Excerpted records >>
-=-=-=-=-
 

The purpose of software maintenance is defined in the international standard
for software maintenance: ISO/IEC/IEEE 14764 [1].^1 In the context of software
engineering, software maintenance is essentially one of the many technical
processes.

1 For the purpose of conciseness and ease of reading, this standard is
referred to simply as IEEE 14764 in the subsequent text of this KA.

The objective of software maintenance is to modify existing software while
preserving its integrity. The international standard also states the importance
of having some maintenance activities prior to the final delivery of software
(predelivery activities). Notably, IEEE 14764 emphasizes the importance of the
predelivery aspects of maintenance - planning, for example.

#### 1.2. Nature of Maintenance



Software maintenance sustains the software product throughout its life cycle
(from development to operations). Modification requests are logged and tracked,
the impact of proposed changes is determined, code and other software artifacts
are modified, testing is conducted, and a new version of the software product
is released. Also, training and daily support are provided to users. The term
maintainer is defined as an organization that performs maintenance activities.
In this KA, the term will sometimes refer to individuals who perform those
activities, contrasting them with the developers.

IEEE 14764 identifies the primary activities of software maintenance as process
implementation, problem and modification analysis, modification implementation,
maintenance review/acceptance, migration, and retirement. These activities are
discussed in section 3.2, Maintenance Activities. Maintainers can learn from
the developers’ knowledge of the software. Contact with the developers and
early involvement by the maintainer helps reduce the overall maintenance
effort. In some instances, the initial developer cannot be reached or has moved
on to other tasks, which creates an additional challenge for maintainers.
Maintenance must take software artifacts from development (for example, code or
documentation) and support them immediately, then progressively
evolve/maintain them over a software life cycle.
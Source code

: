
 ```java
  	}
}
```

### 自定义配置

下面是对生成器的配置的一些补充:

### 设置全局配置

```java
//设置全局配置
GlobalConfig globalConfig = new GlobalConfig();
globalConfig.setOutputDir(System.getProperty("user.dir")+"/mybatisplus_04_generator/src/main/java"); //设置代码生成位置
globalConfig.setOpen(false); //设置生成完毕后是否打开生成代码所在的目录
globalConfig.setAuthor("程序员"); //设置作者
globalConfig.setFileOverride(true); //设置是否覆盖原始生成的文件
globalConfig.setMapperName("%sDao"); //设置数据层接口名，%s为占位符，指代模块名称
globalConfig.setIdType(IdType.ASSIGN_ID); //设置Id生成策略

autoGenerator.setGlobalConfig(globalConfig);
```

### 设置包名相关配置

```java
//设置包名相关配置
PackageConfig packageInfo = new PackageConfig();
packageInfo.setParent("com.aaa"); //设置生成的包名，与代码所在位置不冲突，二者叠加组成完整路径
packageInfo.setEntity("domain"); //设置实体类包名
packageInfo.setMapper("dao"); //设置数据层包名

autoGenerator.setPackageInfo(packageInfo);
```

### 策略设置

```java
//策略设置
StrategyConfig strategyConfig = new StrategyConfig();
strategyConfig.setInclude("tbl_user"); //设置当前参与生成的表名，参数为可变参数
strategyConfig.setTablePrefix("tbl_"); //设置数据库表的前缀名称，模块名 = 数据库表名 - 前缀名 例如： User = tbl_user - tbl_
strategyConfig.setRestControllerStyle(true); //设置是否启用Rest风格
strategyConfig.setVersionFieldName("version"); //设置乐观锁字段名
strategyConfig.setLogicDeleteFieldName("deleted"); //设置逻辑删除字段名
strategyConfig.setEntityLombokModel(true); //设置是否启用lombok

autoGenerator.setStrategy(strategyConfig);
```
-=-=-=-=-
Prompt >> Search the data for "support". Copy every matching line.

Solution for this exercise >>
is released. Also, training and daily support are provided to users. The term
documentation) and support them immediately, then progressively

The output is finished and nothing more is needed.